Archive-name: lisp-faq/part3
Last-Modified: Tue Feb 25 17:34:30 1992 by Mark Kantrowitz
Version: 1.13
;;; ****************************************************************
;;; Answers to Frequently Asked Questions about Lisp ***************
;;; ****************************************************************
;;; Written by Mark Kantrowitz and Barry Margolin
;;; lisp-faq-3.text -- 16886 bytes
This post contains Part 3 of the Lisp FAQ.

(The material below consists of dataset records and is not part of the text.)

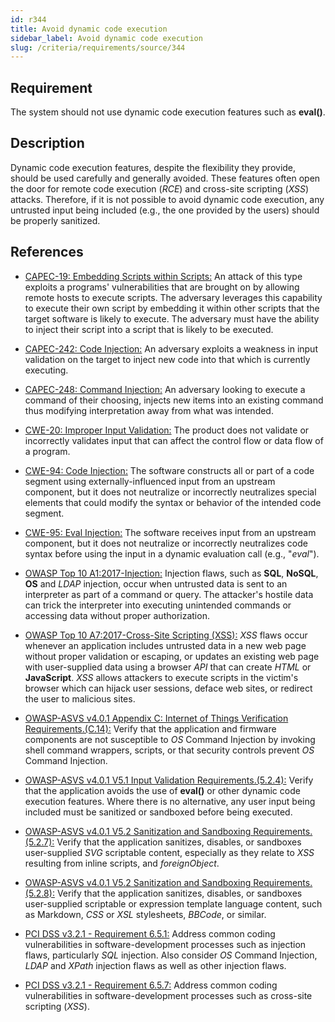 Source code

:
 ```yaml
---
id: r344
title: Avoid dynamic code execution
sidebar_label: Avoid dynamic code execution
slug: /criteria/requirements/source/344
---
```


## Requirement

The system should not use dynamic code execution features
such as **eval()**.

## Description

Dynamic code execution features,
despite the flexibility they provide,
should be used carefully and generally avoided.
These features often open the door
for remote code execution (*RCE*)
and cross-site scripting (*XSS*) attacks.
Therefore,
if it is not possible to avoid dynamic code execution,
any untrusted input being included (e.g., the one provided by the users)
should be properly sanitized.

## References

- [CAPEC-19: Embedding Scripts within Scripts:](http://capec.mitre.org/data/definitions/19.html)
An attack of this type
exploits a programs' vulnerabilities
that are brought on by allowing remote hosts to execute scripts.
The adversary leverages this capability to execute their own script
by embedding it within other scripts that the target software
is likely to execute.
The adversary must have the ability to inject their script
into a script that is likely to be executed.

- [CAPEC-242: Code Injection:](http://capec.mitre.org/data/definitions/242.html)
An adversary exploits a weakness in input validation
on the target to inject new code into that
which is currently executing.

- [CAPEC-248: Command Injection:](http://capec.mitre.org/data/definitions/248.html)
An adversary looking to execute a command
of their choosing,
injects new items into an existing command
thus modifying interpretation away
from what was intended.

- [CWE-20: Improper Input Validation:](https://cwe.mitre.org/data/definitions/20.html)
The product does not validate
or incorrectly validates input
that can affect the control flow
or data flow of a program.

- [CWE-94: Code Injection:](https://cwe.mitre.org/data/definitions/94.html)
The software constructs all
or part of a code segment using externally-influenced input
from an upstream component,
but it does not neutralize
or incorrectly neutralizes special elements
that could modify the syntax
or behavior of the intended code segment.

- [CWE-95: Eval Injection:](https://cwe.mitre.org/data/definitions/95.html)
The software receives input from an upstream component,
but it does not neutralize
or incorrectly neutralizes code syntax
before using the input in a dynamic evaluation call (e.g., "*eval*").

- [OWASP Top 10 A1:2017-Injection:](https://owasp.org/www-project-top-ten/OWASP_Top_Ten_2017/Top_10-2017_A1-Injection)
Injection flaws, such as **SQL**, **NoSQL**,
**OS** and *LDAP* injection,
occur when untrusted data is sent to an interpreter
as part of a command or query.
The attacker's hostile data
can trick the interpreter into executing unintended commands
or accessing data without proper authorization.

- [OWASP Top 10 A7:2017-Cross-Site Scripting (XSS):](https://owasp.org/www-project-top-ten/OWASP_Top_Ten_2017/Top_10-2017_A7-Cross-Site_Scripting_(XSS))
*XSS* flaws occur
whenever an application includes untrusted data
in a new web page without proper validation or escaping,
or updates an existing web page with user-supplied data
using a browser *API* that can create *HTML* or **JavaScript**.
*XSS* allows attackers to execute scripts in the victim's browser
which can hijack user sessions, deface web sites,
or redirect the user to malicious sites.

- [OWASP-ASVS v4.0.1 Appendix C: Internet of Things Verification Requirements.(C.14):](https://owasp.org/www-pdf-archive/OWASP_Application_Security_Verification_Standard_4.0-en.pdf)
Verify that the application and firmware components
are not susceptible to *OS* Command Injection
by invoking shell command wrappers, scripts,
or that security controls prevent *OS* Command Injection.

- [OWASP-ASVS v4.0.1 V5.1 Input Validation Requirements.(5.2.4):](https://owasp.org/www-pdf-archive/OWASP_Application_Security_Verification_Standard_4.0-en.pdf)
Verify that the application
avoids the use of **eval()**
or other dynamic code execution features.
Where there is no alternative,
any user input being included
must be sanitized or sandboxed
before being executed.

- [OWASP-ASVS v4.0.1 V5.2 Sanitization and Sandboxing Requirements.(5.2.7):](https://owasp.org/www-pdf-archive/OWASP_Application_Security_Verification_Standard_4.0-en.pdf)
Verify that the application sanitizes, disables,
or sandboxes user-supplied *SVG* scriptable content,
especially as they relate to *XSS* resulting
from inline scripts, and *foreignObject*.

- [OWASP-ASVS v4.0.1 V5.2 Sanitization and Sandboxing Requirements.(5.2.8):](https://owasp.org/www-pdf-archive/OWASP_Application_Security_Verification_Standard_4.0-en.pdf)
Verify that the application sanitizes, disables,
or sandboxes user-supplied scriptable
or expression template language content,
such as Markdown, *CSS*
or *XSL* stylesheets, *BBCode*, or similar.

- [PCI DSS v3.2.1 - Requirement 6.5.1:](https://www.pcisecuritystandards.org/documents/PCI_DSS_v3-2-1.pdf)
Address common coding vulnerabilities
in software-development processes
such as injection flaws,
particularly *SQL* injection.
Also consider *OS* Command Injection,
*LDAP* and *XPath* injection flaws
as well as other injection flaws.

- [PCI DSS v3.2.1 - Requirement 6.5.7:](https://www.pcisecuritystandards.org/documents/PCI_DSS_v3-2-1.pdf)
Address common coding vulnerabilities
in software-development processes
such as cross-site scripting (*XSS*).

If you think of questions that are appropriate for this FAQ, or would
like to improve an answer, please send email to us at ········@think.com.
Common Pitfalls (Part 3):
[3-0] Why does (READ-FROM-STRING "foobar" :START 3) return FOOBAR
instead of BAR?
[3-1] Why can't it deduce from (READ-FROM-STRING "foobar" :START 3)
that the intent is to specify the START keyword parameter
rather than the EOF-ERROR-P and EOF-VALUE optional parameters?
[3-2] Why can't I apply #'AND and #'OR?
[3-3] I used a destructive function (e.g. DELETE, SORT), but it
didn't seem to work. Why?
[3-4] After I NREVERSE a list, it's only one element long. After I
SORT a list, it's missing things. What happened?
[3-5] Why does (READ-LINE) return "" immediately instead of waiting
for me to type a line?
[3-6] I typed a form to the read-eval-print loop, but nothing happened. Why?
[3-7] DEFMACRO doesn't seem to work.
When I compile my file, LISP warns me that my macros are undefined
functions, or complains "Attempt to call <function> which is
defined as a macro.
[3-8] Name conflict errors are driving me crazy! (EXPORT, packages)
[3-9] Closures don't seem to work properly when referring to the
iteration variable in DOLIST, DOTIMES and DO.
[3-10] What is the difference between FUNCALL and APPLY?
Search for [#] to get to question number # quickly.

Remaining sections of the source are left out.